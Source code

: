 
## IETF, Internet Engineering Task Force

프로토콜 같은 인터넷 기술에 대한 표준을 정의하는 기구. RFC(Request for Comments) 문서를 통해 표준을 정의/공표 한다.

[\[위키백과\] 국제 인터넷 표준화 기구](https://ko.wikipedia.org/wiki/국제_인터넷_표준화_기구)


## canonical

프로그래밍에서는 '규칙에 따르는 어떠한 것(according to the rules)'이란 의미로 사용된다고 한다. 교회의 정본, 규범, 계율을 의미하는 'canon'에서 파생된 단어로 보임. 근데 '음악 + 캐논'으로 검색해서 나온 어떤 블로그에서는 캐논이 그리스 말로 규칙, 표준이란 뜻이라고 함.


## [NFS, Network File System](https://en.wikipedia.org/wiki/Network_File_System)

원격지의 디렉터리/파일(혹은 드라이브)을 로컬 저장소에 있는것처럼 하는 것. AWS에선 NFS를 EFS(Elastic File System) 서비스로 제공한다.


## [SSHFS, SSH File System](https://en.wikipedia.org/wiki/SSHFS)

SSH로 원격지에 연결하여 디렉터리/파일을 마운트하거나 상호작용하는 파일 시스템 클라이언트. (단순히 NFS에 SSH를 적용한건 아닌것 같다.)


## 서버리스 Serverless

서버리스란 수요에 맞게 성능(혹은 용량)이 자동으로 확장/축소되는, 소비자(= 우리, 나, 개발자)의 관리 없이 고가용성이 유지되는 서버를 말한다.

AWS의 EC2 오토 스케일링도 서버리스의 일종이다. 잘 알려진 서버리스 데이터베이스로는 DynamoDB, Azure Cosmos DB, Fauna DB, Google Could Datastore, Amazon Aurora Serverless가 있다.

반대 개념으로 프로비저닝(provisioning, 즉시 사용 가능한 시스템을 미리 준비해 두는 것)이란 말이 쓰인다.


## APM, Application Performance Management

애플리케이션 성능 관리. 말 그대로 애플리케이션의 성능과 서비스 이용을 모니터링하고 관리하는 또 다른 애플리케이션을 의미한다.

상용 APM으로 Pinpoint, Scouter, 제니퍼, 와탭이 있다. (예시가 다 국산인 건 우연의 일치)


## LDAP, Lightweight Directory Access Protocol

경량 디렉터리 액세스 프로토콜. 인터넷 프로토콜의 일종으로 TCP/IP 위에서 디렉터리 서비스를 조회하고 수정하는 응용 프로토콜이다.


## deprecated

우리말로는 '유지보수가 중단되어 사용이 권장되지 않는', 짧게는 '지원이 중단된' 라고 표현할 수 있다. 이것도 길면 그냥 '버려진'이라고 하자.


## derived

* What is expected *
Word for word, write out each of the records shown above.

* Exercise output *
Source code

: 
## IETF, Internet Engineering Task Force

프로토콜 같은 인터넷 기술에 대한 표준을 정의하는 기구. RFC(Request for Comments) 문서를 통해 표준을 정의/공표 한다.

[\[위키백과\] 국제 인터넷 표준화 기구](https://ko.wikipedia.org/wiki/국제_인터넷_표준화_기구)


## canonical

프로그래밍에서는 '규칙에 따르는 어떠한 것(according to the rules)'이란 의미로 사용된다고 한다. 교회의 정본, 규범, 계율을 의미하는 'canon'에서 파생된 단어로 보임. 근데 '음악 + 캐논'으로 검색해서 나온 어떤 블로그에서는 캐논이 그리스 말로 규칙, 표준이란 뜻이라고 함.


## [NFS, Network File System](https://en.wikipedia.org/wiki/Network_File_System)

원격지의 디렉터리/파일(혹은 드라이브)을 로컬 저장소에 있는것처럼 하는 것. AWS에선 NFS를 EFS(Elastic File System) 서비스로 제공한다.


## [SSHFS, SSH File System](https://en.wikipedia.org/wiki/SSHFS)

SSH로 원격지에 연결하여 디렉터리/파일을 마운트하거나 상호작용하는 파일 시스템 클라이언트. (단순히 NFS에 SSH를 적용한건 아닌것 같다.)


## 서버리스 Serverless

서버리스란 수요에 맞게 성능(혹은 용량)이 자동으로 확장/축소되는, 소비자(= 우리, 나, 개발자)의 관리 없이 고가용성이 유지되는 서버를 말한다.

AWS의 EC2 오토 스케일링도 서버리스의 일종이다. 잘 알려진 서버리스 데이터베이스로는 DynamoDB, Azure Cosmos DB, Fauna DB, Google Could Datastore, Amazon Aurora Serverless가 있다.

반대 개념으로 프로비저닝(provisioning, 즉시 사용 가능한 시스템을 미리 준비해 두는 것)이란 말이 쓰인다.


## APM, Application Performance Management

애플리케이션 성능 관리. 말 그대로 애플리케이션의 성능과 서비스 이용을 모니터링하고 관리하는 또 다른 애플리케이션을 의미한다.

상용 APM으로 Pinpoint, Scouter, 제니퍼, 와탭이 있다. (예시가 다 국산인 건 우연의 일치)


## LDAP, Lightweight Directory Access Protocol

경량 디렉터리 액세스 프로토콜. 인터넷 프로토콜의 일종으로 TCP/IP 위에서 디렉터리 서비스를 조회하고 수정하는 응용 프로토콜이다.


## deprecated

우리말로는 '유지보수가 중단되어 사용이 권장되지 않는', 짧게는 '지원이 중단된' 라고 표현할 수 있다. 이것도 길면 그냥 '버려진'이라고 하자.


## derived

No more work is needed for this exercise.